Task objective -> Transcribe the listing exactly, so that nothing but the pictures is missing.

■ ■ ■ ■

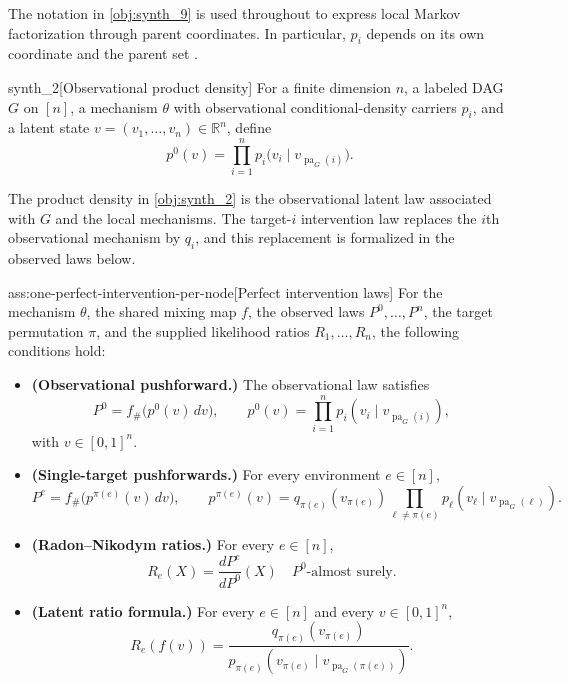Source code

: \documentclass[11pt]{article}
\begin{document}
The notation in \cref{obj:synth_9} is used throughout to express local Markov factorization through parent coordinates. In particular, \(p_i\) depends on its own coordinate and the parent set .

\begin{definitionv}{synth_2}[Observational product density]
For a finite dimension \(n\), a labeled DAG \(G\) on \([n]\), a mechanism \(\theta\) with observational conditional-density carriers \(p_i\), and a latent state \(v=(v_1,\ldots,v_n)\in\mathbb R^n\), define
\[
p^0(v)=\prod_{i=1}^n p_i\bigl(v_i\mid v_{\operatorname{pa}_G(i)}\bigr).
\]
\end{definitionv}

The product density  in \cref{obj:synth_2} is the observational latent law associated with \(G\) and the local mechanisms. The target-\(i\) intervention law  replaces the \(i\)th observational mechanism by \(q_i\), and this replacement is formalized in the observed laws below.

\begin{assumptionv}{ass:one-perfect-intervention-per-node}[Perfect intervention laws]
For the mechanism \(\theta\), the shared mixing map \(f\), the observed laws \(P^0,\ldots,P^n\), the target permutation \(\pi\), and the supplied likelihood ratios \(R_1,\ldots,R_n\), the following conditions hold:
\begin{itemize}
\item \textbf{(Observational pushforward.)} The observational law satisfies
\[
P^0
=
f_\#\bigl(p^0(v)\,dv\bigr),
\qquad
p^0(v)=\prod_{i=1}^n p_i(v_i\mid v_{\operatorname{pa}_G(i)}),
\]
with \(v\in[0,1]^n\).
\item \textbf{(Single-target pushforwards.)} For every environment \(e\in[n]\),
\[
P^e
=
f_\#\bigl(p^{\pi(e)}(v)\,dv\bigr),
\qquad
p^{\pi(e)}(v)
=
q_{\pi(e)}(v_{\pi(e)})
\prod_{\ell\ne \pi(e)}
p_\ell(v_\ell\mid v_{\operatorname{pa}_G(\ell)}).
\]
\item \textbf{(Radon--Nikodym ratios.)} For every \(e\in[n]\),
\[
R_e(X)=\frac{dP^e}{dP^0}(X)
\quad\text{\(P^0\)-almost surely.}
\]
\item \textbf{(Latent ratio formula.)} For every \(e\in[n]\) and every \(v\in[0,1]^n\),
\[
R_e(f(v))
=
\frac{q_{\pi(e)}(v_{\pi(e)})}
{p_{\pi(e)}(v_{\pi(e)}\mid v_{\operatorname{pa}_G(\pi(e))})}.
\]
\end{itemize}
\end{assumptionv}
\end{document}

■ ■ ■ ■

Reply ->
Source code

: \documentclass[11pt]{article}
\begin{document}
The notation in \cref{obj:synth_9} is used throughout to express local Markov factorization through parent coordinates. In particular, \(p_i\) depends on its own coordinate and the parent set .

\begin{definitionv}{synth_2}[Observational product density]
For a finite dimension \(n\), a labeled DAG \(G\) on \([n]\), a mechanism \(\theta\) with observational conditional-density carriers \(p_i\), and a latent state \(v=(v_1,\ldots,v_n)\in\mathbb R^n\), define
\[
p^0(v)=\prod_{i=1}^n p_i\bigl(v_i\mid v_{\operatorname{pa}_G(i)}\bigr).
\]
\end{definitionv}

The product density  in \cref{obj:synth_2} is the observational latent law associated with \(G\) and the local mechanisms. The target-\(i\) intervention law  replaces the \(i\)th observational mechanism by \(q_i\), and this replacement is formalized in the observed laws below.

\begin{assumptionv}{ass:one-perfect-intervention-per-node}[Perfect intervention laws]
For the mechanism \(\theta\), the shared mixing map \(f\), the observed laws \(P^0,\ldots,P^n\), the target permutation \(\pi\), and the supplied likelihood ratios \(R_1,\ldots,R_n\), the following conditions hold:
\begin{itemize}
\item \textbf{(Observational pushforward.)} The observational law satisfies
\[
P^0
=
f_\#\bigl(p^0(v)\,dv\bigr),
\qquad
p^0(v)=\prod_{i=1}^n p_i(v_i\mid v_{\operatorname{pa}_G(i)}),
\]
with \(v\in[0,1]^n\).
\item \textbf{(Single-target pushforwards.)} For every environment \(e\in[n]\),
\[
P^e
=
f_\#\bigl(p^{\pi(e)}(v)\,dv\bigr),
\qquad
p^{\pi(e)}(v)
=
q_{\pi(e)}(v_{\pi(e)})
\prod_{\ell\ne \pi(e)}
p_\ell(v_\ell\mid v_{\operatorname{pa}_G(\ell)}).
\]
\item \textbf{(Radon--Nikodym ratios.)} For every \(e\in[n]\),
\[
R_e(X)=\frac{dP^e}{dP^0}(X)
\quad\text{\(P^0\)-almost surely.}
\]
\item \textbf{(Latent ratio formula.)} For every \(e\in[n]\) and every \(v\in[0,1]^n\),
\[
R_e(f(v))
=
\frac{q_{\pi(e)}(v_{\pi(e)})}
{p_{\pi(e)}(v_{\pi(e)}\mid v_{\operatorname{pa}_G(\pi(e))})}.
\]
\end{itemize}
\end{assumptionv}
\end{document}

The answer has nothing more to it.